Rendered images with source text
Content starts

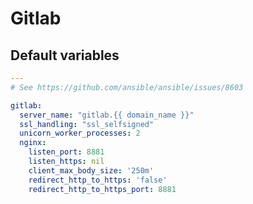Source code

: # Gitlab

<!--TOC-->
<!--ENDTOC-->


<!--ROLEVARS-->
## Default variables
```yaml
---
# See https://github.com/ansible/ansible/issues/8603

gitlab:
  server_name: "gitlab.{{ domain_name }}"
  ssl_handling: "ssl_selfsigned"
  unicorn_worker_processes: 2
  nginx:
    listen_port: 8881
    listen_https: nil
    client_max_body_size: '250m'
    redirect_http_to_https: 'false'
    redirect_http_to_https_port: 8881

```

<!--ENDROLEVARS-->

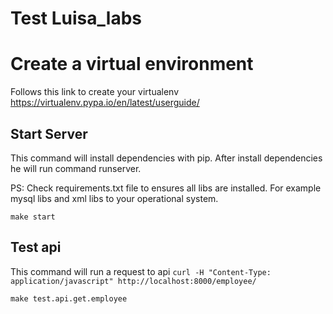 # Test Luisa_labs

# Create a virtual environment
Follows this link to create your virtualenv
https://virtualenv.pypa.io/en/latest/userguide/

## Start Server
This command will install dependencies with pip. After install dependencies he will run command
runserver.

PS: Check requirements.txt file to ensures all libs are installed. For example
 mysql libs and xml libs to your operational system.

```make start```

## Test api
This command will run a request to api ```curl -H "Content-Type: application/javascript" http://localhost:8000/employee/```

```make test.api.get.employee```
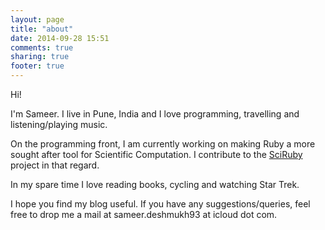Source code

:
 ```yaml
---
layout: page
title: "about"
date: 2014-09-28 15:51
comments: true
sharing: true
footer: true
---
```


Hi!

I'm Sameer. I live in Pune, India and I love programming, travelling and listening/playing music.

On the programming front, I am currently working on making Ruby a more sought after tool for Scientific Computation. I contribute to the [SciRuby](www.sciruby.com) project in that regard.

In my spare time I love reading books, cycling and watching Star Trek.

I hope you find my blog useful. If you have any suggestions/queries, feel free to drop me a mail at sameer.deshmukh93 at icloud dot com.

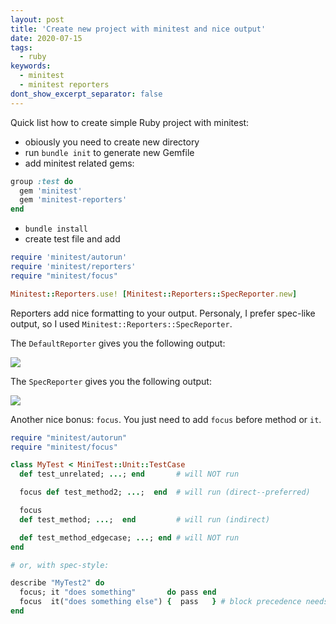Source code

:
 ```yaml
---
layout: post
title: 'Create new project with minitest and nice output'
date: 2020-07-15
tags:
  - ruby
keywords:
  - minitest
  - minitest reporters
dont_show_excerpt_separator: false
---
```


Quick list how to create simple Ruby project with minitest:

<!--more-->

- obiously you need to create new directory
- run `bundle init` to generate new Gemfile
- add minitest related gems:

```ruby
group :test do
  gem 'minitest'
  gem 'minitest-reporters'
end
```

- `bundle install`
- create test file and add

```ruby
require 'minitest/autorun'
require 'minitest/reporters'
require "minitest/focus"

Minitest::Reporters.use! [Minitest::Reporters::SpecReporter.new]
```

Reporters add nice formatting to your output. Personaly, I prefer spec-like output, so I used `Minitest::Reporters::SpecReporter`.

The `DefaultReporter` gives you the following output:

<p>
<img src="{{site.baseurl}}/assets/defaultReporter.png" />
</p>

The `SpecReporter` gives you the following output:

<img src="{{site.baseurl}}/assets/specReporter.png" />

Another nice bonus: `focus`. You just need to add `focus` before method or `it`.

```ruby
require "minitest/autorun"
require "minitest/focus"

class MyTest < MiniTest::Unit::TestCase
  def test_unrelated; ...; end       # will NOT run

  focus def test_method2; ...;  end  # will run (direct--preferred)

  focus
  def test_method; ...;  end         # will run (indirect)

  def test_method_edgecase; ...; end # will NOT run
end

# or, with spec-style:

describe "MyTest2" do
  focus; it "does something"       do pass end
  focus  it("does something else") {  pass   } # block precedence needs {}
end
```
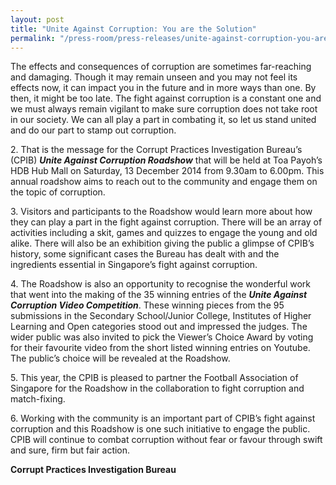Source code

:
 ```yaml
---
layout: post
title: "Unite Against Corruption: You are the Solution"
permalink: "/press-room/press-releases/unite-against-corruption-you-are-solution"
---
```

The effects and consequences of corruption are sometimes far-reaching and damaging. Though it may remain unseen and you may not feel its effects now, it can impact you in the future and in more ways than one. By then, it might be too late. The fight against corruption is a constant one and we must always remain vigilant to make sure corruption does not take root in our society. We can all play a part in combating it, so let us stand united and do our part to stamp out corruption.

2\.        That is the message for the Corrupt Practices Investigation Bureau’s (CPIB) ***Unite Against Corruption Roadshow*** that will be held at Toa Payoh’s HDB Hub Mall on Saturday, 13 December 2014 from 9.30am to 6.00pm. This annual roadshow aims to reach out to the community and engage them on the topic of corruption.

3\.        Visitors and participants to the Roadshow would learn more about how they can play a part in the fight against corruption. There will be an array of activities including a skit, games and quizzes to engage the young and old alike. There will also be an exhibition giving the public a glimpse of CPIB’s history, some significant cases the Bureau has dealt with and the ingredients essential in Singapore’s fight against corruption.

4\.        The Roadshow is also an opportunity to recognise the wonderful work that went into the making of the 35 winning entries of the ***Unite Against Corruption Video Competition***. These winning pieces from the 95 submissions in the Secondary School/Junior College, Institutes of Higher Learning and Open categories stood out and impressed the judges. The wider public was also invited to pick the Viewer’s Choice Award by voting for their favourite video from the short listed winning entries on Youtube. The public’s choice will be revealed at the Roadshow.

5\.        This year, the CPIB is pleased to partner the Football Association of Singapore for the Roadshow in the collaboration to fight corruption and match-fixing.

6\.        Working with the community is an important part of CPIB’s fight against corruption and this Roadshow is one such initiative to engage the public. CPIB will continue to combat corruption without fear or favour through swift and sure, firm but fair action.

**Corrupt Practices Investigation Bureau**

Content ends

INSTRUCTIONS FOR THE TASK: Wherever the word "your" turns up in a line of the entries above, copy that line.

ANSWER TO THIS EXERCISE:
Follows this link to create your virtualenv
 mysql libs and xml libs to your operational system.
Reporters add nice formatting to your output. Personaly, I prefer spec-like output, so I used `Minitest::Reporters::SpecReporter`.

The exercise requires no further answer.